1993:CBD(Convention on Biological Diversity)として発効。この条約の締約国会議をCOPと呼ぶ。

日本は1993年に締結した。

一方で、アメリカは署名したが、この時点で締結はしなかった。現在でもしていない。

生物多様性の裁判事例

サン族のサボテン

1937 :オランダ人の文献に、サン族が空腹を満たすのに食べるサボテン「Hoodia」のことがかいてあった

20世紀後半:南アフリカの研究者がサボテンから食欲を抑制する成分を発見し、特許化してライセンス。ダイエット用品への期待があった。

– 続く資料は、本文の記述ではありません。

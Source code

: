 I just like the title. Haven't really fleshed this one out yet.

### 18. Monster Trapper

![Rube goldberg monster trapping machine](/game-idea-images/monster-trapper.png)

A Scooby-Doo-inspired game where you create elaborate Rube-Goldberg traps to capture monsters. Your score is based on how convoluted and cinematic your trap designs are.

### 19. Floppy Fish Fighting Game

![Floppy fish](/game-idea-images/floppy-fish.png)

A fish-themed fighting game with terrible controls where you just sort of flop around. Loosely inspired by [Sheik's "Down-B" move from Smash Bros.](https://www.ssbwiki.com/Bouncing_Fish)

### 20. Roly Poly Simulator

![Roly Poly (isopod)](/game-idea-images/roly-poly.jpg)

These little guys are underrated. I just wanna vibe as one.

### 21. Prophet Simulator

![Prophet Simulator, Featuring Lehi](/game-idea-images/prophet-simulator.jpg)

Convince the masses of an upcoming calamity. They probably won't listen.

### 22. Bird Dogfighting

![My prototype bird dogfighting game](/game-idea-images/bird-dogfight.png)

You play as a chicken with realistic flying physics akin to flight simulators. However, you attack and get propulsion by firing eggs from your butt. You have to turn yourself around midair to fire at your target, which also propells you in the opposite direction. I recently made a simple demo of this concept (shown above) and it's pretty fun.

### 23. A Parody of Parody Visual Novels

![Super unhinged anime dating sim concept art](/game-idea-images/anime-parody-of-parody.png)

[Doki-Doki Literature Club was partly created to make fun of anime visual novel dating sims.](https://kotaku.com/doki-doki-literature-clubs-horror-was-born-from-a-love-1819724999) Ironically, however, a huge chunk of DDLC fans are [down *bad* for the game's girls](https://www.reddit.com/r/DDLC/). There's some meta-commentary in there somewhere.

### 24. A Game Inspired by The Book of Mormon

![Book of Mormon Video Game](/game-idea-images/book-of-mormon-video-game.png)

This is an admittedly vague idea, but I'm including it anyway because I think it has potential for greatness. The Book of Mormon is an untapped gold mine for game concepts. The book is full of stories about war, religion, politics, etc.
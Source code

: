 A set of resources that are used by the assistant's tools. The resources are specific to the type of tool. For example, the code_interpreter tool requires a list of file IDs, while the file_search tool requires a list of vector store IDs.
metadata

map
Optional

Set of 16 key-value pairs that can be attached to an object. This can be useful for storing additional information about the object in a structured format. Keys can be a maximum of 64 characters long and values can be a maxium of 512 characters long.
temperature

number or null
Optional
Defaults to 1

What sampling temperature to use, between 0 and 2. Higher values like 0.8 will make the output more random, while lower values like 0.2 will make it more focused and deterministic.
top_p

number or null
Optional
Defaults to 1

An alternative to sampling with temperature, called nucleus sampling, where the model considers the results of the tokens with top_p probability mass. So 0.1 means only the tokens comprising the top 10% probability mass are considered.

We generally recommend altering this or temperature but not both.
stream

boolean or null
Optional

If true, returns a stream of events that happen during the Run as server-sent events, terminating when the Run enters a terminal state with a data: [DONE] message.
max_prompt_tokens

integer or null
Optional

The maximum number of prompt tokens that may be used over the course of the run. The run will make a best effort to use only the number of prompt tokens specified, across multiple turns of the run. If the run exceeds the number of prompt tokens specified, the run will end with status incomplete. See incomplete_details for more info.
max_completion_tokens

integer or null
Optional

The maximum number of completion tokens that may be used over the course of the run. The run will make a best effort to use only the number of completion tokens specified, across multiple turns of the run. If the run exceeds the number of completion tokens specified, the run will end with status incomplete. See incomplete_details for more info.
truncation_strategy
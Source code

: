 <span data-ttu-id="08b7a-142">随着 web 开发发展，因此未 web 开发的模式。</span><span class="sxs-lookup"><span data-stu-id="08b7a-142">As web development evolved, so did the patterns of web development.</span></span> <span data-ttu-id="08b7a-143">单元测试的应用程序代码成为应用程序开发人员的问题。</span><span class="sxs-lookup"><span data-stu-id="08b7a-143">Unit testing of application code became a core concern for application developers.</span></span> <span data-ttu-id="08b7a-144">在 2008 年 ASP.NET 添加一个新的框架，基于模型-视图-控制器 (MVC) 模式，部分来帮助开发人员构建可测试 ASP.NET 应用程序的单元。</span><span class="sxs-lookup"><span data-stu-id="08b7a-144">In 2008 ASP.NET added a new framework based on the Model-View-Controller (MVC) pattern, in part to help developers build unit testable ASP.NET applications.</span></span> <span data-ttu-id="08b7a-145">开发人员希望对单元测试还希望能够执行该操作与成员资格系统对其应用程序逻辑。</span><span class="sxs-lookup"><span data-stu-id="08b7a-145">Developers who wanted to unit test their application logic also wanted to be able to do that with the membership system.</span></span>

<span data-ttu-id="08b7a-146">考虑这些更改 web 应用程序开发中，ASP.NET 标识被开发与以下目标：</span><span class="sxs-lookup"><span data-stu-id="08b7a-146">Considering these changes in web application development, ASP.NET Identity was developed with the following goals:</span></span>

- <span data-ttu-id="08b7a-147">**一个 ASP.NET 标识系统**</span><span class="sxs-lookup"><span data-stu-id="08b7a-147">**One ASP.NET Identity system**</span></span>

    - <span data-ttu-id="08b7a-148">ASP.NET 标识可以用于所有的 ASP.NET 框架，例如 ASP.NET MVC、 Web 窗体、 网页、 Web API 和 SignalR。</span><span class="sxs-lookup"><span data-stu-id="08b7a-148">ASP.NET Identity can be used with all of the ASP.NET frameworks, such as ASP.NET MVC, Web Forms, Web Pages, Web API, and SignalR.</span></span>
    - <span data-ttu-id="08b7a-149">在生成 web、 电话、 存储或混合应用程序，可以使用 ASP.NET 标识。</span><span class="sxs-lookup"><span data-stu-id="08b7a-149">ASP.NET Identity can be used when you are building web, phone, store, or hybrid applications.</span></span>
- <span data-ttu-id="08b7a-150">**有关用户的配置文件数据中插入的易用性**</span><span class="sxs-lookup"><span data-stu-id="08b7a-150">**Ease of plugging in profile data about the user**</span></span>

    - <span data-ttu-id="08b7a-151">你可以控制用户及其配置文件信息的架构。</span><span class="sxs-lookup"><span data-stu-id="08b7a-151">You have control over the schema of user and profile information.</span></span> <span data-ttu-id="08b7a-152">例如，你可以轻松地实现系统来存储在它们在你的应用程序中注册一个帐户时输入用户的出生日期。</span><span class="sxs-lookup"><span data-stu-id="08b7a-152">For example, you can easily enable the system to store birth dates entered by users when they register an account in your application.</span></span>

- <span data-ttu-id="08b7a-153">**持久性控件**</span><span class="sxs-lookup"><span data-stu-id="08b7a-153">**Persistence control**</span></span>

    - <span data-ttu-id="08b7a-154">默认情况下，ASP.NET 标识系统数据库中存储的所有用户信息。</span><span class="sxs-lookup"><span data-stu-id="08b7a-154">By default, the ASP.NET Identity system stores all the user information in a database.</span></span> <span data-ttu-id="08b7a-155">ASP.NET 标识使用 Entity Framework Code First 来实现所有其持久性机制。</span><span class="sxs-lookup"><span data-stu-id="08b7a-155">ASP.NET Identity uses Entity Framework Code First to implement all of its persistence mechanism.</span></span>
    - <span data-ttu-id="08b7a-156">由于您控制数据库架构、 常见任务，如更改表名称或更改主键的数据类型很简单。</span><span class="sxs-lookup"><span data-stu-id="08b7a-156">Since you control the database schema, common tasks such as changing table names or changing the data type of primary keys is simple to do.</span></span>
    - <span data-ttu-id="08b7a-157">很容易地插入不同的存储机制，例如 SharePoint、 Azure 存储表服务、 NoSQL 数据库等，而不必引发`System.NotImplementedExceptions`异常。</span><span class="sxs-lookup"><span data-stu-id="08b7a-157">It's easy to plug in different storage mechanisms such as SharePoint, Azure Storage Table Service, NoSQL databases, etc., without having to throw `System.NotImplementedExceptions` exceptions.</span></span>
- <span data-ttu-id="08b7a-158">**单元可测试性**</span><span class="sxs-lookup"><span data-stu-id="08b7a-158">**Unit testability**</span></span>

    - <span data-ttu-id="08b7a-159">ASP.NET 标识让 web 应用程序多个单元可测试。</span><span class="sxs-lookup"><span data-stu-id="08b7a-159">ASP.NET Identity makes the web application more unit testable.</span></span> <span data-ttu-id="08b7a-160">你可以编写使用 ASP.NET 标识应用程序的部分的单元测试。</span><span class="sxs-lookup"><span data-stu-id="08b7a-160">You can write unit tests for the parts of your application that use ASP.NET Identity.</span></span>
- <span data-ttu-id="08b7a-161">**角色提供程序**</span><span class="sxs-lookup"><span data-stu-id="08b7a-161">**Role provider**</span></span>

サン族が先祖の伝統知識が盗まれた、として訴訟を起こした。

2002:この商品のロイヤリティをサン族も受けとることで同意した。

インドのターメリック

数千年前:ターメリックのインドでの傷薬としての使用がはじまる。

1995 :ターメリック傷薬がアメリカで特許化

その後、1953年の先行事例があったので特許は無効になった。

ターメリックは日本ではカレーなどのスパイスとして有名である。また、二日酔いに聞くとも言われている。

ニーム油の薬効

1994:ニームという植物油で植物の病気をふせぐ方法が、欧州で特許化された。

2000年:伝統的な知識から容易に見いだせるとして無効になった。これはもともと、ニームオイルとして、虫よけに効果があることが知られていたらしい。